◆ **WORK TO COMPLETE**:
Go through the entries below and copy each line that holds the word "stack".

Start of Block

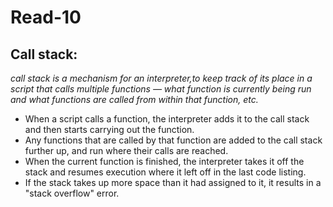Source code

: # Read-10
## Call stack: 
*call stack is a mechanism for an interpreter,to keep track of its place in a script that calls multiple functions — what function is currently being run and what functions are called from within that function, etc.*

- When a script calls a function, the interpreter adds it to the call stack and then starts carrying out the function.
- Any functions that are called by that function are added to the call stack further up, and run where their calls are reached.
- When the current function is finished, the interpreter takes it off the stack and resumes execution where it left off in the last code listing.
- If the stack takes up more space than it had assigned to it, it results in a "stack overflow" error.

End of Block

◆ **SOLVED PROBLEM**:
## Call stack: 
*call stack is a mechanism for an interpreter,to keep track of its place in a script that calls multiple functions — what function is currently being run and what functions are called from within that function, etc.*
- When a script calls a function, the interpreter adds it to the call stack and then starts carrying out the function.
- Any functions that are called by that function are added to the call stack further up, and run where their calls are reached.
- When the current function is finished, the interpreter takes it off the stack and resumes execution where it left off in the last code listing.
- If the stack takes up more space than it had assigned to it, it results in a "stack overflow" error.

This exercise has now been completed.